Reality Trip Tv Show - Reality Bites

Have you ever thought about where the stuff you buy comes from and how it’s produced? You probably won’t want to if you watch this eye opening program!

Reality Trip is a documentary series which takes five young New Zealand consumers to three different countries (Philippines, Sri Lanka and Bangladesh) to see where the products they buy come from – everyday items such as computers, bananas, costume jewellery, clothes, and tea. It’s like a full cultural immersion where they live and work alongside locals – and they even earn the same pay!

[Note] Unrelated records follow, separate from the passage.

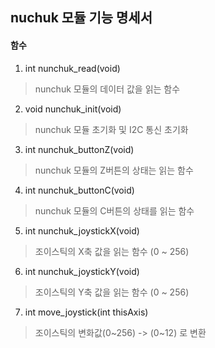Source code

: ## nuchuk 모듈 기능 명세서

#### 함수

1. int nunchuk_read(void)  
>nunchuk 모듈의 데이터 값을 읽는 함수

2. void nunchuk_init(void)  
> nunchuk 모듈 초기화 및 I2C 통신 초기화

3. int nunchuk_buttonZ(void)  
> nunchuk 모듈의 Z버튼의 상태는 읽는 함수

4. int nunchuk_buttonC(void)  
> nunchuk 모듈의 C버튼의 상태를 읽는 함수

5. int nunchuk_joystickX(void)  
> 조이스틱의 X축 값을 읽는 함수 (0 ~ 256)

6. int nunchuk_joystickY(void)  
> 조이스틱의 Y축 값을 읽는 함수 (0 ~ 256)

7. int move_joystick(int thisAxis)
> 조이스틱의 변화값(0~256) -> (0~12) 로 변환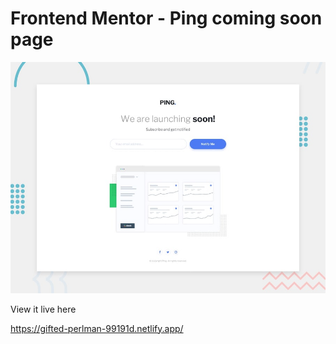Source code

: # Frontend Mentor - Ping coming soon page

![Design preview for the Ping coming soon page coding challenge](./design/desktop-preview.jpg)

View it live here

https://gifted-perlman-99191d.netlify.app/
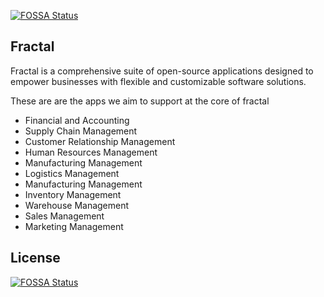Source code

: [![FOSSA Status](https://app.fossa.com/api/projects/git%2Bgithub.com%2Ffractalerp%2Ffractal-core.svg?type=shield)](https://app.fossa.com/projects/git%2Bgithub.com%2Ffractalerp%2Ffractal-core?ref=badge_shield)

Fractal
----

Fractal is a comprehensive suite of open-source applications designed to empower businesses with flexible and customizable software solutions.

These are are the apps we aim to support at the core of fractal

- Financial and Accounting
- Supply Chain Management
- Customer Relationship Management
- Human Resources Management
- Manufacturing Management
- Logistics Management
- Manufacturing Management
- Inventory Management
- Warehouse Management
- Sales Management
- Marketing Management


## License
[![FOSSA Status](https://app.fossa.com/api/projects/git%2Bgithub.com%2Ffractalerp%2Ffractal-core.svg?type=large)](https://app.fossa.com/projects/git%2Bgithub.com%2Ffractalerp%2Ffractal-core?ref=badge_large)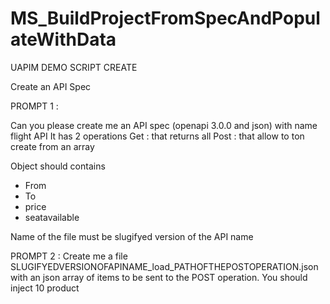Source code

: # MS_BuildProjectFromSpecAndPopulateWithData



UAPIM DEMO SCRIPT CREATE

Create an API Spec


PROMPT 1 : 

Can you please create me an API spec (openapi 3.0.0 and json) with name flight API
It has 2 operations 
Get : that returns all
Post : that allow to ton create from an array

Object should contains
- From 
- To 
- price
- seatavailable

Name of the file must be  slugifyed version of the API name




PROMPT 2 : 
Create me a file SLUGIFYEDVERSIONOFAPINAME_load_PATHOFTHEPOSTOPERATION.json with an json array of items to be sent to the POST operation.
You should inject 10 product

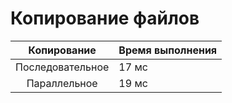 # Копирование файлов
|   Копирование    | Время выполнения |
| :--------------: | ---------------- |
| Последовательное | 17 мс            |
|   Параллельное   | 19 мс            |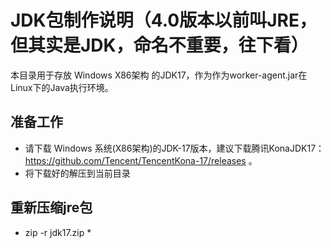 # JDK包制作说明（4.0版本以前叫JRE，但其实是JDK，命名不重要，往下看）

本目录用于存放 Windows X86架构 的JDK17，作为作为worker-agent.jar在Linux下的Java执行环境。

## 准备工作
- 请下载 Windows 系统(X86架构)的JDK-17版本，建议下载腾讯KonaJDK17：https://github.com/Tencent/TencentKona-17/releases 。
- 将下载好的解压到当前目录

## 重新压缩jre包
- zip -r jdk17.zip *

The five participants have different personalities and backgrounds are very different: 19-year-old fashion-mad Anna works at a lifestyle publication and hopes to be the editor of Vogue one day; 25 year old Kieran is a father and workaholic who loves to have a laugh; 22-year-old Peter is computer obsessed and all his previous travelling experience has been on the internet; Stevie is 21, a social work student with a big heart; 21 year old student Stephanie is ambitious, super confident and a self-confessed shopaholic!

How The Third World Lives

Anyway, if you get a chance to watch it, it will definitely make you think about everything that you buy!

Here’s the interview!

The Reality Trip Chat!

The Travel Tart: Hi Laurie, thanks for the chance to chat! Just wondering, how did the Reality Trip idea come about?

Laurie Clarke: We wanted to really show the reality of how the everyday items that you buy and take for granted are made around the world.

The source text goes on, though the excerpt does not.